It's often said that we must keep on learning to keep on living. What you don't hear is that some of the lessons are a long way from what you want to know, while others are unexpected revelations or happy confirmations.
I've just come back from a trip to old stamping grounds with my children and grandchildren. In that first category is that I surely can't do what I used to. Keeping up with the younger generation in the family is hard enough; with the second generation down, there's no way!
Two great big graduation parties, one in lovely weather, the other in an unremitting downpour, both of necessity partly outdoors, were joyous affairs. I had to learn to drive to unfamiliar places without anyone in the shotgun seat or at the wheel for the first time in 22 years. A gracious GPS loan from a friend was twice a life- and time- saver, but I learned I'm probably getting too old for that.
Then there are the other little lessons--or maybe they aren't so little. Even when you know there will be changes in places you haven't seen for years, you're seldom ready for what those turn out to be. No matter how good you think your kids are at taking care of you, if you're lucky, you underestimate them.

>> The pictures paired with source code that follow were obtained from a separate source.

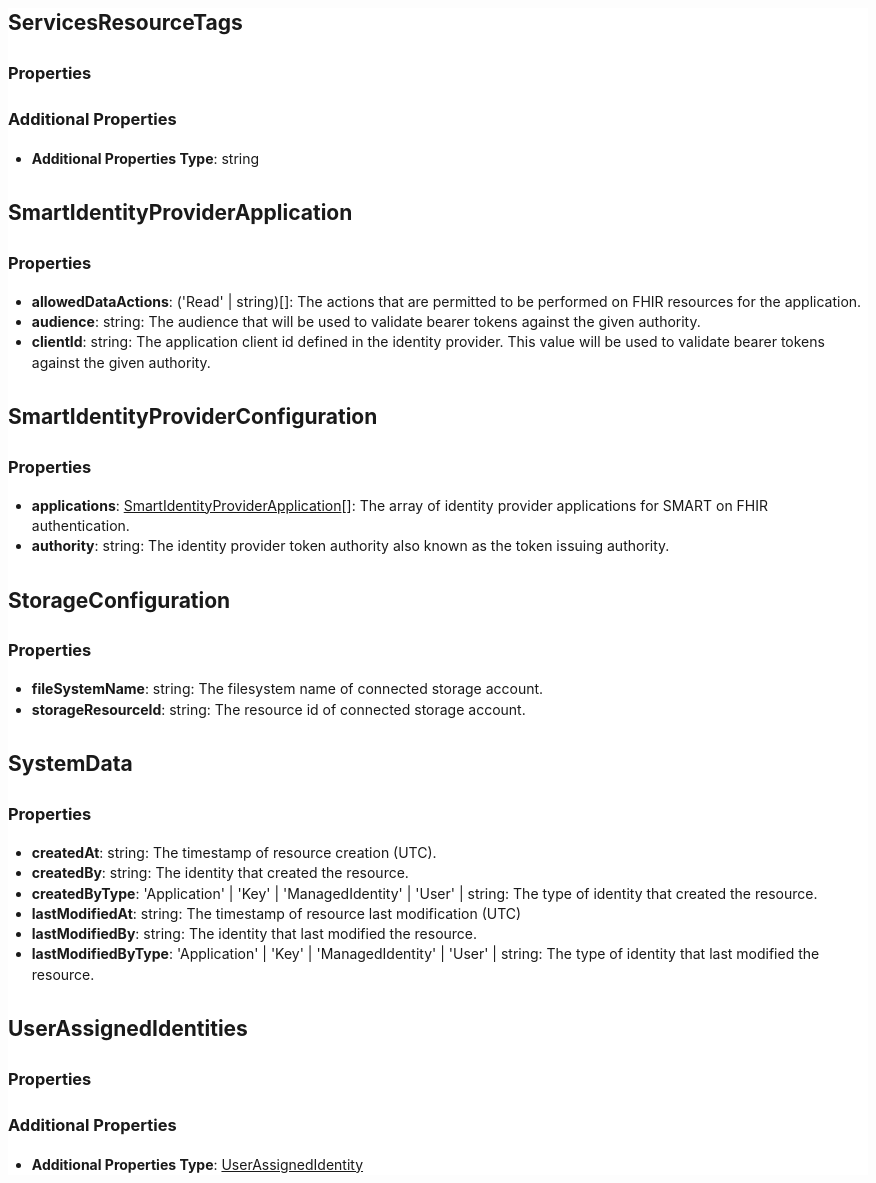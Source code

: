 ## ServicesResourceTags
### Properties
### Additional Properties
* **Additional Properties Type**: string

## SmartIdentityProviderApplication
### Properties
* **allowedDataActions**: ('Read' | string)[]: The actions that are permitted to be performed on FHIR resources for the application.
* **audience**: string: The audience that will be used to validate bearer tokens against the given authority.
* **clientId**: string: The application client id defined in the identity provider. This value will be used to validate bearer tokens against the given authority.

## SmartIdentityProviderConfiguration
### Properties
* **applications**: [SmartIdentityProviderApplication](#smartidentityproviderapplication)[]: The array of identity provider applications for SMART on FHIR authentication.
* **authority**: string: The identity provider token authority also known as the token issuing authority.

## StorageConfiguration
### Properties
* **fileSystemName**: string: The filesystem name of connected storage account.
* **storageResourceId**: string: The resource id of connected storage account.

## SystemData
### Properties
* **createdAt**: string: The timestamp of resource creation (UTC).
* **createdBy**: string: The identity that created the resource.
* **createdByType**: 'Application' | 'Key' | 'ManagedIdentity' | 'User' | string: The type of identity that created the resource.
* **lastModifiedAt**: string: The timestamp of resource last modification (UTC)
* **lastModifiedBy**: string: The identity that last modified the resource.
* **lastModifiedByType**: 'Application' | 'Key' | 'ManagedIdentity' | 'User' | string: The type of identity that last modified the resource.

## UserAssignedIdentities
### Properties
### Additional Properties
* **Additional Properties Type**: [UserAssignedIdentity](#userassignedidentity)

Don't expect not to be emotionally shaken by backward glances.
If you're thinking of subjects to write about as you decompress, you realize that ten days will provide material for essays, either serious or humorous, along with digital photos and programs -- a final bonus for the time spent in unfamiliar beds, trying to choose fast foods from backlit menus above the service counters, and hours on the highway.

Saturday, August 2, 2008

Perks

Did you ever notice those unwritten rules in most households than confer special privileges on certain poeple? As I picked a chicken carcass to strip it in order to make the final casserole from it, I nibbled on those little bits that really are too small to be of much use in a dish. If you have a whole bird, the carver rarely bothers to extract the delicious little "oysters" from behind the second joint. I didn't even look over my shoulder to see if anyone might catch me at it. It's my perk as the cook.

Whoever goes out to the mailbox (we spent 45 years on a rural route with distances up to 1/4 mile to the box) gets to see who is receiving what and from whom. Often no one is much interested--unless someone is waiting for something desirable, of course--like maybe a personal letter or a reply on the last submission. Of course, most of the time, I hated those as much as bills. Too few were offers to publish. That same energetic person got to decide what was junk too. I still get a charge out of tossing the glossy newsprint flyers offering discounts on pages of stuff I know I'll never buy, or even covet.

Depending on one's place in the family, it may take an act of will to view some of these jobs as privileged. My husband, bless him, doesn't mind carving--anything. He's good with turkey, rib roasts (or he used to be when we could afford to buy them); legs of lamb (see previous parenthesis); even duck. My suspicion is that he really likes getting to choose and sharpen the particular knife (almost never the one I put out) and demonstrate his facility with it. The larger the audience, the better, but he's just as good and careful when it's only the two of us and a flank steak.

When we had a couple of saddle horses, my husband always carried the last buckets of water to the stalls at night. I know (on photographic evidence as well as his bragging) that he viewed that as his special chore because our mare used to spend ten minutes with her head over the half door and her muzzle resting on his shoulder while they whispered sweet nothings to each other every night at bed time.

It's fun to look for the perks, especially because if you don't, you may miss them. Sure, maybe it's a form of "silver lining," but we can all use a bit of that now and then.